Surtout, l'Allemagne demeure le premier producteur de lignite au monde, devant la Chine, la Russie et les États-Unis. Davantage émetteur que le charbon, le lignite est également plus dommageable pour l'environnement en affectant la qualité de l'air et en impliquant la destruction de dizaines de villages. Au-delà de l'attachement d'une partie de la population à cette source d'énergie - concentrée en Lusace, dans l'ex-RDA - les coûts d'exploitation sont bas et ceux de transport quasi-nuls, les mines jouxtant les centrales thermiques.
La réflexion sur l'avenir du charbon a été confiée à une Commission pluripartite qui a rendu ses conclusions en février 2019[9], la principale d'entre elles étant un arrêt de l'utilisation du charbon dans le secteur de l'énergie en 2038. Le gouvernement a décidé de suivre en partie les recommandations de la Commission à travers deux lois ; la première sur la reconversion des régions minières qui prévoit notamment 30 milliards € de dotations, la seconde actant le calendrier de fermeture des centrales ainsi que les compensations.
La fin du nucléaire est actée pour 2022. 17 réacteurs étaient en fonctionnement en 2011 et produisaient le quart de l'électricité du pays.

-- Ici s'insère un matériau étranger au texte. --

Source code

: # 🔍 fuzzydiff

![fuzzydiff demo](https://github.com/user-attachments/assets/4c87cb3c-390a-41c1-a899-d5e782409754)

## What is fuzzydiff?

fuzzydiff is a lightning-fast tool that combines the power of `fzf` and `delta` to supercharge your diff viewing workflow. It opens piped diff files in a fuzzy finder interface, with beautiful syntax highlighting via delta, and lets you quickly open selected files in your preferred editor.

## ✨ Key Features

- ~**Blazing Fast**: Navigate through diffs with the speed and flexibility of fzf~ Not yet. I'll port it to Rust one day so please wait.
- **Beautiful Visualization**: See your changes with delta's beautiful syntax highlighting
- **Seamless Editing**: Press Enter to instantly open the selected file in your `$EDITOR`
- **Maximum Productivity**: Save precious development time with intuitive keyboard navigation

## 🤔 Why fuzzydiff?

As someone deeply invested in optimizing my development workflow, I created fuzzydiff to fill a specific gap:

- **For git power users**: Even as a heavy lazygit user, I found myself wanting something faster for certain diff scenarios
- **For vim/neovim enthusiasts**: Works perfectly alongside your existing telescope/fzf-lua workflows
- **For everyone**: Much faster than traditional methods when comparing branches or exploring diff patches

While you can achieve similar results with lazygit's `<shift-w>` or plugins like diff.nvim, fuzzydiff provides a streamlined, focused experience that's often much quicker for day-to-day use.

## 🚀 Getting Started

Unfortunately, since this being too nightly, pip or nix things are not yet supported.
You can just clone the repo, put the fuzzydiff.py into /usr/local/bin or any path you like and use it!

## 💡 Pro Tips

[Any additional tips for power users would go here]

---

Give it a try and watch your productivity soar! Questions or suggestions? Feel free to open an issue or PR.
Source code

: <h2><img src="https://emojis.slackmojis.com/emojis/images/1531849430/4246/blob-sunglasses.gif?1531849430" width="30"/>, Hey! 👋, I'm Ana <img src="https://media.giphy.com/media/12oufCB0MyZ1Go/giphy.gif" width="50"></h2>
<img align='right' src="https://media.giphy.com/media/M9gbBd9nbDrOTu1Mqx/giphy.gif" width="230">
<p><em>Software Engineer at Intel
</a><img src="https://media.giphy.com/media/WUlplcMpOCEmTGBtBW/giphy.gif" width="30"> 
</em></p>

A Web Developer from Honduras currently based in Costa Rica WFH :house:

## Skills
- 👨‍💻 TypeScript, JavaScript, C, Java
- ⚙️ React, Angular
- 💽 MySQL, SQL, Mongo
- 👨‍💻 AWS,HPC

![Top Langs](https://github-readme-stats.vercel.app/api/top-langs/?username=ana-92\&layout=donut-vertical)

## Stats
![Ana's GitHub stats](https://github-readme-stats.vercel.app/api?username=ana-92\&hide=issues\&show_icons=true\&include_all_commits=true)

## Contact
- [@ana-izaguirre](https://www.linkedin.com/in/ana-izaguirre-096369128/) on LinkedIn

En 2017, 7 réacteurs produisaient 12% de l'électricité. Environ 8 000 emplois directs et 32 000 emplois indirects sont concernés[10], des emplois pour l'essentiel préservés dans le cadre des processus de démantèlement.
Le gaz présente plusieurs caractéristiques (souplesse d'usage, sécurité d'approvisionnement renforcée par la multiplication des terminaux de gaz naturel liquéfié (GNL) en Europe, prix désindexés des cours du pétrole) laissant penser que sa part pourrait augmenter sensiblement. Elle a néanmoins stagné ces 20 dernières années, la (légère) hausse des importations étant avant tout imputable à l'épuisement des gisements allemands. Sa part dans le mix énergétique a toutefois fortement augmenté entre 2018 et 2019, la baisse des prix intervenant au même moment qu'une forte hausse du coût des crédits sur le marché européen du carbone. Conséquence : les centrales à charbon ont vu leur compétitivité s'éroder au profit des centrales à gaz. Le marché carbone européen pourrait-il au final précipiter la fin du charbon en Allemagne ? S'il se confirmait que la mise en œuvre au 1er janvier 2019 de la réserve de stabilité a initié une remontée durable du prix de la tonne de carbone en Europe, l'hypothèse pourrait se vérifier. Jusqu'à ce jour, le gaz n'a néanmoins que marginalement bénéficié de la réduction des capacités dans les secteurs du nucléaire et du charbon, la croissance des énergies renouvelables suppléant aux capacités perdues.